SINGAPORE, 11 NOVEMBER 2008 - Semiconductor Manufacturing International (SMIC), China's largest chip maker, has finally found the strategic investor it's been looking for: Datang Telecom Technology & Industry Holdings.
Datang Holdings is a subsidiary of Datang Telecom Industry & Technology Group, the company that holds much of the intellectual property related to TD-SCDMA (Time Division Synchronous Code Division Multiple Access), China's homegrown 3G (third-generation) mobile standard.
Datang Holdings will invest US$172 million for a 16.6 percent stake in SMIC, making the company SMIC's largest shareholder, the chip maker said Tuesday.
The cash infusion will allow SMIC to repay loans that come due next year, and the chip maker is betting that an expected uptick in demand for TD-SCDMA chips will bring in more business.
"This partnership will enhance China's 3G technology and enhance its deployment," said Richard Chang, SMIC's president and CEO, during a conference call with analysts to discuss the deal.
"By 2010 or so, no later than 2015 or 2016, we expect the penetration rate of TD-SCDMA in China will be around 10 percent, which will be a big market," Chang said, adding SMIC expects to see TD-SCDMA orders start to pour in during late 2009. "That's a very good opportunity for both companies."
SMIC once hoped to challenge Taiwan Semiconductor Manufacturing Co. (TSMC) as the world's top contract chip maker, but the company has struggled to make a profit.
Part of SMIC's problem was a dependance on DRAM. When the newly established SMIC embarked on an ambitious plant construction program several years ago, it signed deals with DRAM makers to ensure it would have enough customer demand to keep these factories running.

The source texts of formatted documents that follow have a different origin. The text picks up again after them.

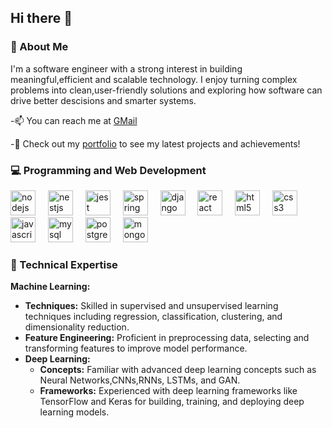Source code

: ## Hi there 👋

### 🚀 About Me
I'm a software engineer with a strong interest in building meaningful,efficient and scalable technology. I enjoy turning complex problems into clean,user-friendly solutions and exploring how software can drive better descisions and smarter systems.

-📫 You can reach me at <a href="mailto:2100031890cseh@gmail.com">GMail</a>

-📢 Check out my [portfolio](https://revanthc.netlify.app) to see my latest projects and achievements!

 

### 💻 Programming and Web Development
<div align="left">
  <img src="https://cdn.jsdelivr.net/gh/devicons/devicon/icons/c/c-original.svg" height="40" alt="nodejs logo"  />
  <img width="12" />
  <img src="https://cdn.jsdelivr.net/gh/devicons/devicon/icons/java/java-original.svg" height="40" alt="nestjs logo"  />
  <img width="12" />
  <img src="https://cdn.jsdelivr.net/gh/devicons/devicon/icons/python/python-original.svg" height="40" alt="jest logo"  />
  <img width="12" />
  <img src="https://cdn.jsdelivr.net/gh/devicons/devicon/icons/spring/spring-original.svg" height="40" alt="spring logo"  />
  <img width="12" />
  <img src="https://cdn.jsdelivr.net/gh/devicons/devicon/icons/django/django-plain.svg" height="40" alt="django logo"  />
  <img width="12" />
  <img src="https://cdn.jsdelivr.net/gh/devicons/devicon/icons/react/react-original.svg" height="40" alt="react logo"  />
  <img width="12" />
  <img src="https://cdn.jsdelivr.net/gh/devicons/devicon/icons/html5/html5-original.svg" height="40" alt="html5 logo"  />
  <img width="12" />
  <img src="https://cdn.jsdelivr.net/gh/devicons/devicon/icons/css3/css3-original.svg" height="40" alt="css3 logo"  />
  <img width="12" />
  <img src="https://cdn.jsdelivr.net/gh/devicons/devicon/icons/javascript/javascript-original.svg" height="40" alt="javascript logo"  />
  <img width="12" />
  <img src="https://cdn.jsdelivr.net/gh/devicons/devicon/icons/mysql/mysql-original.svg" height="40" alt="mysql logo"  />
  <img width="12" />
  <img src="https://cdn.jsdelivr.net/gh/devicons/devicon/icons/postgresql/postgresql-original.svg" height="40" alt="postgresql logo"  />
  <img width="12" />
  <img src="https://cdn.jsdelivr.net/gh/devicons/devicon/icons/mongodb/mongodb-original.svg" height="40" alt="mongodb logo"  />
  <img width="12" />
</div>


### 🧠 Technical Expertise
**Machine Learning:** 
  - **Techniques:** Skilled in supervised and unsupervised learning techniques including regression, classification, clustering, and dimensionality reduction.
  - **Feature Engineering:** Proficient in preprocessing data, selecting and transforming features to improve model performance.
- **Deep Learning:** 
  - **Concepts:** Familiar with advanced deep learning concepts such as Neural Networks,CNNs,RNNs, LSTMs, and GAN.
  - **Frameworks:** Experienced with deep learning frameworks like TensorFlow and Keras for building, training, and deploying deep learning models.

But DRAM is a brutal business and, unlike the logic chips that TSMC primarily produces, commodity memory chips command razor-thin margins and can sometimes be unprofitable.
Earlier this year, SMIC stopped making DRAM and decided to switch to producing logic chips in a bid to end a streak of loss-making quarters.

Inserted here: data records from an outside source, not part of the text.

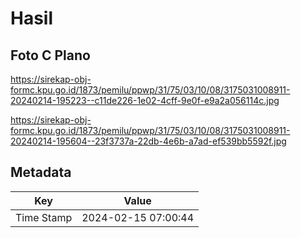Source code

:# Hasil

## Foto C Plano

https://sirekap-obj-formc.kpu.go.id/1873/pemilu/ppwp/31/75/03/10/08/3175031008911-20240214-195223--c11de226-1e02-4cff-9e0f-e9a2a056114c.jpg

https://sirekap-obj-formc.kpu.go.id/1873/pemilu/ppwp/31/75/03/10/08/3175031008911-20240214-195604--23f3737a-22db-4e6b-a7ad-ef539bb5592f.jpg


## Metadata

| Key        | Value               |
| ---------- | ------------------- |
| Time Stamp | 2024-02-15 07:00:44 |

Whether the tie-up with Datang Holdings and focus on TD-SCDMA will bring in the revenue that SMIC expects remains to be seen.
China has yet to issue 3G licenses and it's not clear when commercial licenses will be released. At present, TD-SCDMA networks are currently being tested in 10 Chinese cities, and it's widely expected that China Mobile, the country's biggest operator, will eventually be given a license for TD-SCDMA services.
While SMIC expects TD-SCDMA to bring in badly needed revenue starting next year, the standard is still an immature technology relative to WCDMA (Wideband CDMA) and CDMA2000 EV-DO (Evolution Data Optimized), which have been widely deployed in countries around the world and used daily by millions of cellular subscribers.